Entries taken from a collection
========================
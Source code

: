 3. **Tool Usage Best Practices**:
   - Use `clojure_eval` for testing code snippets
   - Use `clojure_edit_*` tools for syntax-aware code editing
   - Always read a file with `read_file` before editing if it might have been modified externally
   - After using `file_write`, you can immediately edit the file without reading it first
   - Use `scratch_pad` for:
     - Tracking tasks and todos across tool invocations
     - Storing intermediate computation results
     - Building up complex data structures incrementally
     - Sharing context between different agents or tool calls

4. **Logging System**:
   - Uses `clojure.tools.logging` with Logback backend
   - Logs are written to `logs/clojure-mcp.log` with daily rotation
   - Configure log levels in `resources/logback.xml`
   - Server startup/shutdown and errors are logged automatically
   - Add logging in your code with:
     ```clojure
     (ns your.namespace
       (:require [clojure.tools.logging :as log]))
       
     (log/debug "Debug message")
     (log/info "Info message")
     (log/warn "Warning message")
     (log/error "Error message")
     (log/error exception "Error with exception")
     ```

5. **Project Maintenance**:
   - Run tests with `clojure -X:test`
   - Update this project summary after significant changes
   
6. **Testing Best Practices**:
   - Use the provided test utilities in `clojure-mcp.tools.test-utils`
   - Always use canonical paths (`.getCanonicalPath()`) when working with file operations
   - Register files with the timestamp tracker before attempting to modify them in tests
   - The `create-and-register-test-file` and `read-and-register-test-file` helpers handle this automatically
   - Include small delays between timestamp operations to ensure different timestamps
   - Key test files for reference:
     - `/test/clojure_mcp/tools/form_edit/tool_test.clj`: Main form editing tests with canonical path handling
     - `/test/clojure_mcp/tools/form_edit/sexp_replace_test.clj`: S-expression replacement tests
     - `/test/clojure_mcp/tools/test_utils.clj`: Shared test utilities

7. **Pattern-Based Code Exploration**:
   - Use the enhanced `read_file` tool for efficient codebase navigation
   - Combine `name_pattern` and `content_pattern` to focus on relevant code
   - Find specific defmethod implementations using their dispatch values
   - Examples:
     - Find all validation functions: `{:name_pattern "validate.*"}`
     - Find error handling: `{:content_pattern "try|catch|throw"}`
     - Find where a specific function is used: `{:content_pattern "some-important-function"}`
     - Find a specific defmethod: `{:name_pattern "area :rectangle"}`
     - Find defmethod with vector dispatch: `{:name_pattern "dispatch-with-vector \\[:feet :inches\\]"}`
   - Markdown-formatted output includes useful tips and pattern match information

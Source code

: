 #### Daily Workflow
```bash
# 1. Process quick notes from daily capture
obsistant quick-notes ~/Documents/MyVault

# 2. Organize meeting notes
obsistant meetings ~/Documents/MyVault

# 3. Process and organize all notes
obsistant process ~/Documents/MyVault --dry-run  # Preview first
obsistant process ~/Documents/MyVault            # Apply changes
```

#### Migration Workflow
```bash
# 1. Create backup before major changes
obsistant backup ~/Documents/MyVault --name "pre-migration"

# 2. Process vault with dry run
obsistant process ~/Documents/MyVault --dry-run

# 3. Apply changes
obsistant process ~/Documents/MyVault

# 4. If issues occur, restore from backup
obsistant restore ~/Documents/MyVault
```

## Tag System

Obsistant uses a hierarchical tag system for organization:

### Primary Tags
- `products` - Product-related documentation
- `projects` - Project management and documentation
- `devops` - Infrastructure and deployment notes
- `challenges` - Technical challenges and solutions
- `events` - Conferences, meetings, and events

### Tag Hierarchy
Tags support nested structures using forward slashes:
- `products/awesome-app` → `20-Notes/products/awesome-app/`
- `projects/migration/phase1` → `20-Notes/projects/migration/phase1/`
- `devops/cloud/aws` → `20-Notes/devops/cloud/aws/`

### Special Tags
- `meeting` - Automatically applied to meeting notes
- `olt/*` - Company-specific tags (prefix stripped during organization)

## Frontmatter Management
========================
▶ _What you should do_: Of all the entries above, retype exactly the lines from the line with "- Product-related documentation" to the line with "to meeting notes", both included, and no others.

▶ _Written answer_:
- `products` - Product-related documentation
- `projects` - Project management and documentation
- `devops` - Infrastructure and deployment notes
- `challenges` - Technical challenges and solutions
- `events` - Conferences, meetings, and events

### Tag Hierarchy
Tags support nested structures using forward slashes:
- `products/awesome-app` → `20-Notes/products/awesome-app/`
- `projects/migration/phase1` → `20-Notes/projects/migration/phase1/`
- `devops/cloud/aws` → `20-Notes/devops/cloud/aws/`

### Special Tags
- `meeting` - Automatically applied to meeting notes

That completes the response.